Blogging Employee Benefits

March 10, 2006

Pregnancy Discrimination Act Not Retroactive for Pension Service Credits

Filed under: Litigation, Pensions — Fuguerre @ 7:57 am

The key is differentiating cause from effect. If an action has the effect of causing a later consequence, and if the action though permissible at the time, is subsequently made impermissible by a change in law, it cannot be the rule that such change will always make the consequences of the original action also impermissible. If that were the rule, every change in law would have retroactive consequences, and Landgraf’s presumption against retroactivity would be meaningless.

Pregnancy leave prior to the 1979 effective date of the Pregnancy Discrimination Act of 1978 (PDA) need not be taken into account for crediting service for purposes of current retirement benefit determinations, according to a divided 9th Circuit ruling reversing district court summary judgment. [Hulteen v. AT&T Corporation, No. 04-16087] The 9th’s ruling rejects its own precedent in Pallas v. Pacific Bell (9th Cir. 1991), on which the district court had relied, finding that the retroactivity principles enunciated by the Supreme Court in Landgraf v. USI Film Prods. (1994) now argue against Pallas, absent ongoing pattern or practice or current continuing violation.
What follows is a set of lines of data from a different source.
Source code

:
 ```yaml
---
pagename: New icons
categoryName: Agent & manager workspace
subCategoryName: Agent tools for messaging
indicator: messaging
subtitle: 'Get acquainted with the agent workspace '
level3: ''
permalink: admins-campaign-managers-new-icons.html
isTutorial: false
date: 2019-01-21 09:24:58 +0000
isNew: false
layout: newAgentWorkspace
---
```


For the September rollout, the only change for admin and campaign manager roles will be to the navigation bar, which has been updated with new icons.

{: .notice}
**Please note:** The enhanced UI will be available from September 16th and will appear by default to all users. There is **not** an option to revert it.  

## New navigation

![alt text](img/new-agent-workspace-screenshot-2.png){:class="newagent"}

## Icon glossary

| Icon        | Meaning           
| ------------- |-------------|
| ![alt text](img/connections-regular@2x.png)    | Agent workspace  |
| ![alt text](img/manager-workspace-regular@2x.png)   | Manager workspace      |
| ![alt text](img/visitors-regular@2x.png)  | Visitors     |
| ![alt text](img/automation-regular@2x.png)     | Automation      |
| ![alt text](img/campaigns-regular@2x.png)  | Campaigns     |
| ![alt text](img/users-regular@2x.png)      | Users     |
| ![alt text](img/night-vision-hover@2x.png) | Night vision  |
Prior to the PDA, employees were not credited with service during a leave of absence taken for pregnancy, although employees on other temporary disability leave received full service credit toward eligibility for early retirement, determination of retirement benefits, and other employment-related practices. Since the pregnancy-based distinction was made illegal by the PDA, the employer began crediting service for pregnancy leave taken after 1978, but failed to add credited service for pregnancy leave taken prior to 1979. Employees with pre-1979 pregnancy leave filed a class action suit in 1994, joined by the union representing the employees, charging violations of ERISA and Title VII of the 1964 Civil Rights Act as amended by the PDA. Although the district court found the employer’s arguments “compelling,” it felt obligated by Pallas to rule in favor of the employees. The Equal Employment Opportunity Commission, which had earlier issued a Letter of Determination finding reasonable cause of discrimination, filed an amicus brief in support of the employees when the district court’s decision was appealed.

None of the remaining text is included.